• **YOUR TASK**
Go through the records and report each line in which the word "only" occurs.

• **SUPPLIED INFORMATION**
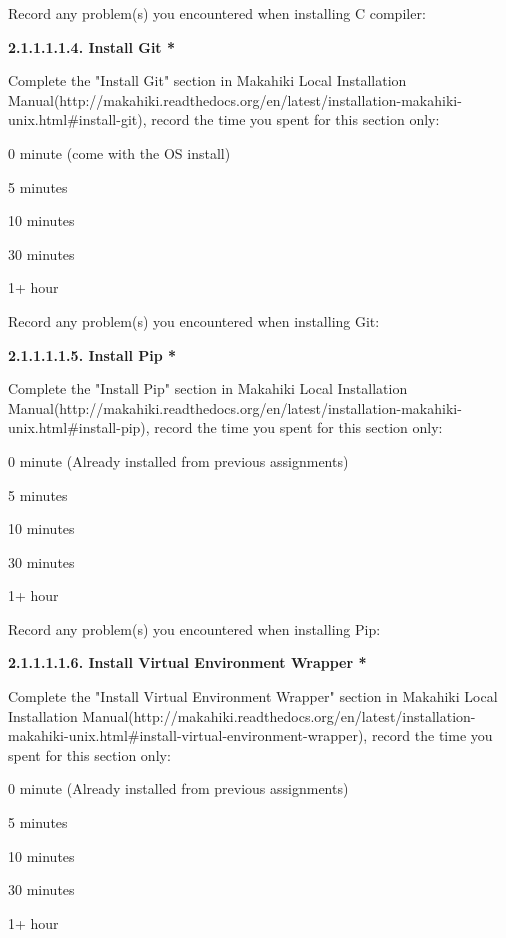 Record any problem(s) you encountered when installing C compiler:

{\bf 2.1.1.1.1.4. Install Git *}

Complete the "Install Git" section in Makahiki Local Installation Manual(http://makahiki.readthedocs.org/en/latest/installation-makahiki-unix.html\#install-git), record the time you spent for this section only:

\begin{compactitem}
\item 0 minute (come with the OS install)
\item 5 minutes
\item  10 minutes
\item  30 minutes
\item  1+ hour
\end{compactitem}

Record any problem(s) you encountered when installing Git:

{\bf 2.1.1.1.1.5. Install Pip *}

Complete the "Install Pip" section in Makahiki Local Installation Manual(http://makahiki.readthedocs.org/en/latest/installation-makahiki-unix.html\#install-pip), record the time you spent for this section only:

\begin{compactitem}
\item 0 minute (Already installed from previous assignments)
\item 5 minutes
\item  10 minutes
\item  30 minutes
\item  1+ hour
\end{compactitem}

Record any problem(s) you encountered when installing Pip:

{\bf 2.1.1.1.1.6. Install Virtual Environment Wrapper *}

Complete the "Install Virtual Environment Wrapper" section in Makahiki Local Installation Manual(http://makahiki.readthedocs.org/en/latest/installation-makahiki-unix.html\#install-virtual-environment-wrapper), record the time you spent for this section only:

\begin{compactitem}
\item 0 minute (Already installed from previous assignments)
\item 5 minutes
\item  10 minutes
\item  30 minutes
\item  1+ hour
\end{compactitem}


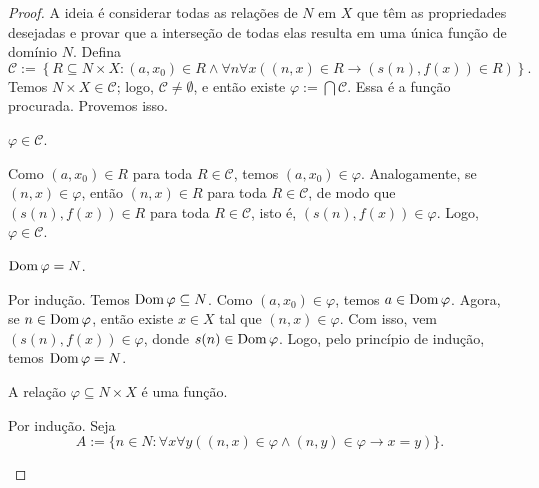 \begin{proof} 
    A ideia é considerar todas as relações de $N$ em $X$ que têm as propriedades desejadas e provar que a interseção de todas elas resulta em uma única função de domínio $N$. Defina
        \[
            \mathcal{C} := \left\{ R \subseteq N \times X : (a,x_0) \in R \land \forall n \forall x ((n,x) \in R \rightarrow (s(n),f(x)) \in R) \right\}.
        \]
    Temos $N \times X \in \mathcal{C}$; logo, $\mathcal{C} \neq \emptyset$, e então existe $\varphi := \bigcap \mathcal{C}$. Essa é a função procurada. Provemos isso.
        \begin{claim}
           $\varphi \in \mathcal{C}$.
        \end{claim}
        \begin{midproof}
            Como $(a,x_0) \in R$ para toda $R \in \mathcal{C}$, temos $(a,x_0) \in \varphi$. Analogamente, se $(n,x) \in \varphi$, então $(n,x) \in R$ para toda $R \in \mathcal{C}$, de modo que $(s(n),f(x)) \in R$ para toda $R \in \mathcal{C}$, isto é, $(s(n),f(x)) \in \varphi$. Logo, $\varphi \in \mathcal{C}$. \whiteproof
        \end{midproof}
        \begin{claim}
            $\Dom \varphi = N$.
        \end{claim}
        \begin{midproof}
            Por indução. Temos $\Dom \varphi \subseteq N$. Como $(a,x_0) \in \varphi$, temos $a \in \Dom \varphi$. Agora, se $n \in \Dom\varphi$, então existe $x \in X$ tal que $(n,x) \in \varphi$. Com isso, vem $(s(n),f(x)) \in \varphi$, donde $s(n) \in \Dom \varphi$. Logo, pelo princípio de indução, temos $\Dom \varphi = N$. \whiteproof
        \end{midproof}
        \begin{claim}
            A relação $\varphi \subseteq N \times X$ é uma função.
        \end{claim}
        \begin{midproof}
            Por indução. Seja
                \[
                    A := \{n \in N : \forall x \forall y ((n,x) \in \varphi \land (n,y) \in \varphi \rightarrow x=y) \}.
                \]

\end{midproof}
\end{proof}
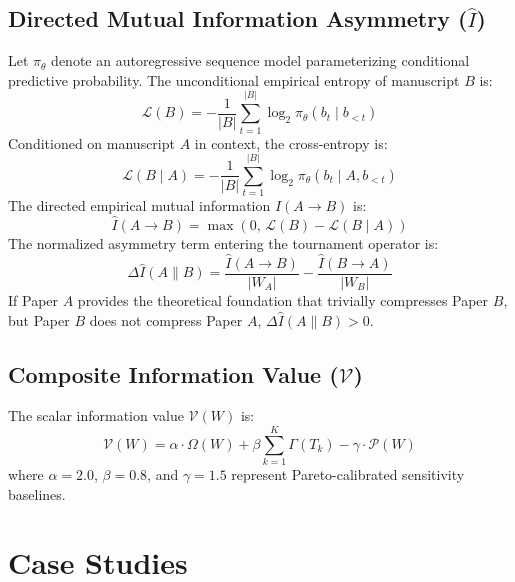 \documentclass[twocolumn,10pt,letterpaper]{article}
\begin{document}
\subsection{Directed Mutual Information Asymmetry ($\hat{I}$)}
Let $\pi_\theta$ denote an autoregressive sequence model parameterizing conditional predictive probability. The unconditional empirical entropy of manuscript $B$ is:
\begin{equation}
\mathcal{L}(B) = -\frac{1}{|B|} \sum_{t=1}^{|B|} \log_2 \pi_\theta(b_t \mid b_{<t})
\end{equation}
Conditioned on manuscript $A$ in context, the cross-entropy is:
\begin{equation}
\mathcal{L}(B \mid A) = -\frac{1}{|B|} \sum_{t=1}^{|B|} \log_2 \pi_\theta(b_t \mid A, b_{<t})
\end{equation}
The directed empirical mutual information $\hat{I}(A \to B)$ is:
\begin{equation}
\hat{I}(A \to B) = \max\left(0, \, \mathcal{L}(B) - \mathcal{L}(B \mid A)\right)
\end{equation}
The normalized asymmetry term entering the tournament operator is:
\begin{equation}
\Delta \hat{I}(A \parallel B) = \frac{\hat{I}(A \to B)}{|W_A|} - \frac{\hat{I}(B \to A)}{|W_B|}
\end{equation}
If Paper $A$ provides the theoretical foundation that trivially compresses Paper $B$, but Paper $B$ does not compress Paper $A$, $\Delta \hat{I}(A \parallel B) > 0$.

\subsection{Composite Information Value ($\mathcal{V}$)}
The scalar information value $\mathcal{V}(W)$ is:
\begin{equation}
\mathcal{V}(W) = \alpha \cdot \Omega(W) + \beta \sum_{k=1}^K \Gamma(T_k) - \gamma \cdot \mathcal{P}(W)
\end{equation}
where $\alpha = 2.0$, $\beta = 0.8$, and $\gamma = 1.5$ represent Pareto-calibrated sensitivity baselines.



\section{Case Studies}
\end{document}
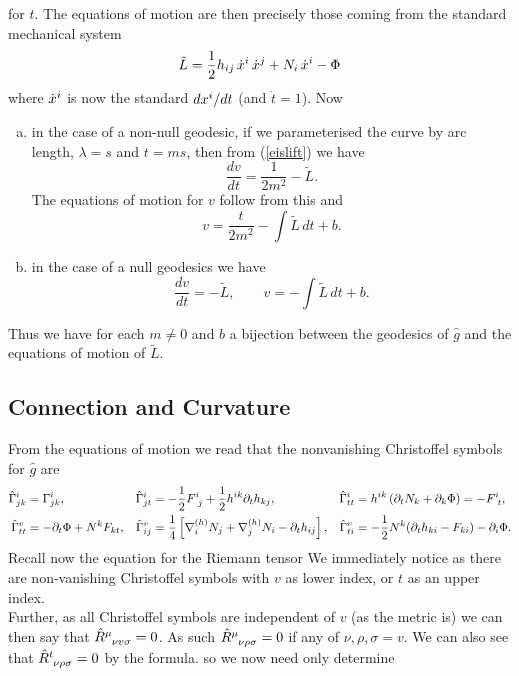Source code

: \documentclass{article}
\begin{document}
for $t$. The equations of motion are then precisely those coming from the standard mechanical system
$$\tilde L= \frac12 h_{ij}\, \dot x\sp{i}\, \dot x\sp{j}+N_i \,\dot x\sp{i}-\Phi $$
where $ \dot x\sp{i}$ is now the standard $d x\sp{i}/dt$ (and $\dot t = 1$). Now
\begin{enumerate}[(a)]
	\item in the case of a non-null geodesic, if we parameterised the curve by arc length, $\lambda=s$ and $t =ms$, then from (\ref{eislift}) we have 
	$$\frac{dv}{dt}= \frac1{2m^2} -\tilde L.$$
	The equations of motion for $v$ follow from this and
	$$v=\frac{t}{2m^2}-\int \tilde L\, dt +b.$$
	\item in the case of a null geodesics we have
	$$\frac{dv}{dt}=  -\tilde L,\qquad  v=-\int \tilde L\, dt +b.$$
\end{enumerate}
Thus we have for each $m\ne0$ and $b$ a bijection between the geodesics of $\hat g$ and the
equations of motion of $\tilde L$.
\subsection{Connection and Curvature}
From the equations of motion we read that the nonvanishing Christoffel symbols for $\hat g$ are
\begin{align*}
\hat \Gamma\sp{i}_{jk}&=  \Gamma\sp{i}_{jk},
&\hat \Gamma\sp{i}_{jt}&=-\frac12 F\sp{i}_{\ j}+\frac12 h\sp{ik}\partial_t h_{kj},
&\hat \Gamma\sp{i}_{tt}&=h\sp{ik} \left( \partial_t N_k +\partial_{k} \Phi \right)= -F\sp{i}_{\ t},
\\
\hat \Gamma\sp{v}_{tt}&=-\partial_t \Phi+N\sp{k}F_{kt}, 
&\hat \Gamma\sp{v}_{ij}&=\frac14\left[\nabla\sp{(h)}_{i}N_{j}+\nabla\sp{(h)}_{j}N_{i}-\partial_t h_{ij}\right],
&\hat \Gamma\sp{v}_{ti}&=-\frac12 N\sp{k} (\partial_t h_{ki} -F_{ki}) -\partial_i\Phi .
\end{align*}
Recall now the equation for the Riemann tensor 
We immediately notice 
as there are non-vanishing Christoffel symbols with $v$ as lower index, or $t$ as an upper index. \\
Further, as all Christoffel symbols are independent of $v$ (as the metric is) we can then say that $\hat{R}\indices{^\mu_\nu_v_\sigma} = 0$. As such $\hat{R}\indices{^\mu_\nu_\rho_\sigma}=0$ if any of $\nu,\rho,\sigma=v$. We can also see that $\hat{R}\indices{^t_\nu_\rho_\sigma}=0$ by the formula. so we now need only determine
\end{document}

• **RESULT OF THE EXERCISE**
Complete the "Install Git" section in Makahiki Local Installation Manual(http://makahiki.readthedocs.org/en/latest/installation-makahiki-unix.html\#install-git), record the time you spent for this section only:
Complete the "Install Pip" section in Makahiki Local Installation Manual(http://makahiki.readthedocs.org/en/latest/installation-makahiki-unix.html\#install-pip), record the time you spent for this section only:
Complete the "Install Virtual Environment Wrapper" section in Makahiki Local Installation Manual(http://makahiki.readthedocs.org/en/latest/installation-makahiki-unix.html\#install-virtual-environment-wrapper), record the time you spent for this section only:
Further, as all Christoffel symbols are independent of $v$ (as the metric is) we can then say that $\hat{R}\indices{^\mu_\nu_v_\sigma} = 0$. As such $\hat{R}\indices{^\mu_\nu_\rho_\sigma}=0$ if any of $\nu,\rho,\sigma=v$. We can also see that $\hat{R}\indices{^t_\nu_\rho_\sigma}=0$ by the formula. so we now need only determine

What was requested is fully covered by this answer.